Before coming to Jamaica, I might have thought of it as a marginal place. Now that I’ve been here, I can’t say that. It’s not at the margins. You’re right that it’s on the edge of the great America as Ireland was on the edge of Britain, but it’s as central as New York. It has the same number of influences coming here – you an Irish-American person, and here’s me, an Indian-Japanese person. We’re converging by the sea in Jamaica, surrounded by other mongrels, like ourselves. And the conversation is at least as rich here, as in New York, but perhaps richer. We can’t talk anymore about a center of empire and a victim of empire. The empire is global and Jamaica is having its say, to London and New York, and London and New York have to attend to it.

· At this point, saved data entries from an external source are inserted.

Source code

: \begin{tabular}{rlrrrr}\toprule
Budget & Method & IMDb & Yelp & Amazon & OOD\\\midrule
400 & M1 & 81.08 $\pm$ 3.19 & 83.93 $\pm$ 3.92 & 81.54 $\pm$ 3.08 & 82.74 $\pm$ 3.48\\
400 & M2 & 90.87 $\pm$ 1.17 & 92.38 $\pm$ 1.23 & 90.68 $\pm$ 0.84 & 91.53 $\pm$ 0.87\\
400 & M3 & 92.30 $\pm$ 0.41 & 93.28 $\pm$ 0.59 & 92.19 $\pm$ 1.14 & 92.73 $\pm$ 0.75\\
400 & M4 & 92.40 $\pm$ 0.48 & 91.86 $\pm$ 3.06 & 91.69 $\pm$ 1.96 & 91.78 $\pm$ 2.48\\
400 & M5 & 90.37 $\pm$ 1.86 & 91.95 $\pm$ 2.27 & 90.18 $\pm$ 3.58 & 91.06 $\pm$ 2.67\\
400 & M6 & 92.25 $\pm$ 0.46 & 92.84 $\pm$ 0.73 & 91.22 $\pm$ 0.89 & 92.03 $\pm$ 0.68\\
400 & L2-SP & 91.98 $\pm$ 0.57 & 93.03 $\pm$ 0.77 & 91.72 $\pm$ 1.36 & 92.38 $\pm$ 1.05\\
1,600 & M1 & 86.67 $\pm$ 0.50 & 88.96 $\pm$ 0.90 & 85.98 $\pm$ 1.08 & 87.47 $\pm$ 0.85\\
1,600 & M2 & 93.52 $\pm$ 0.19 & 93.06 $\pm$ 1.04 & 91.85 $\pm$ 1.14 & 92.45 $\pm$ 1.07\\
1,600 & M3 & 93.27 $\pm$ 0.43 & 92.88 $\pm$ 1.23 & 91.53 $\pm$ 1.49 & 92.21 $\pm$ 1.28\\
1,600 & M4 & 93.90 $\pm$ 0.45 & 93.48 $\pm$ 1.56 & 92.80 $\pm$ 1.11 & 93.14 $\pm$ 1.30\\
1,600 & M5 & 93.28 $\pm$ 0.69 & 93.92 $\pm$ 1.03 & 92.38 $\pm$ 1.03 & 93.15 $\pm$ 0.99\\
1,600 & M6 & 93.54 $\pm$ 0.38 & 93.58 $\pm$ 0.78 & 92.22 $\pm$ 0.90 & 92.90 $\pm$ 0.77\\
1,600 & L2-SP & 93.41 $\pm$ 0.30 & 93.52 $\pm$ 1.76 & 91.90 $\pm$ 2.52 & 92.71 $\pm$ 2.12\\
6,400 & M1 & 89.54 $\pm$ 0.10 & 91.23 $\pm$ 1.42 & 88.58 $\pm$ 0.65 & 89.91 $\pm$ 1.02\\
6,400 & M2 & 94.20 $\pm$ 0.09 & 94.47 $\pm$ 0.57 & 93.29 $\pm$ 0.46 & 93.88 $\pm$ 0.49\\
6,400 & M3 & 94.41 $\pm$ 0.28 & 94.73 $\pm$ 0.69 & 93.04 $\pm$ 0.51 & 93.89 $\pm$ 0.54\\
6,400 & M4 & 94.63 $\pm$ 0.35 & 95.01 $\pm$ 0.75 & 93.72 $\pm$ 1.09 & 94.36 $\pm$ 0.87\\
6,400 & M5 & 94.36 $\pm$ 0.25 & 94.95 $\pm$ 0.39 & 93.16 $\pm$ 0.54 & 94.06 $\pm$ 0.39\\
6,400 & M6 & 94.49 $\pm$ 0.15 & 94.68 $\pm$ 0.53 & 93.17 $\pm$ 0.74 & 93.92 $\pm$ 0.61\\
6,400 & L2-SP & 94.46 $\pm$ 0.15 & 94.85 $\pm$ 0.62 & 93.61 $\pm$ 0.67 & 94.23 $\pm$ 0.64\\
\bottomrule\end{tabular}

It’s interesting that the writer that you and I have most celebrated during this conversation, Zadie Smith, is half Jamaican, half English – she lives in New York. But in her life, because she’s such an accomplished novelist and essayist at her young age, she is a way of saying, “I’m going to bring my Jamaican heritage as well as my English and American heritage into the center of Western thinking, and the center of Western writing,” in exactly the same way that Barack Obama willy nilly is bringing Kenya into the White House, and into the center of traditional power. So that Kenya now can say, “We have our guy in the White House. The most powerful man in the world is from our little tribe.” They can legitimately say it as much as somebody from Kansas can say it. And I think Jamaica now is empowered in that same way. They can say that one of most exciting novelists in the English language, Zadie Smith, is coming from Jamaica, and is channeling Jamaica into, and bringing it together with her English part, and now her American life.
And I think that that’s the excitement: that Jamaica is now a center of the world, and there isn’t the center of the world, there isn’t one center of the world. The center of the world is everywhere.
Pico Iyer in conversation with Chris Lydon, at the Calabash International Literary Festival, Treasure Beach, Jamaica, May 24, 2009.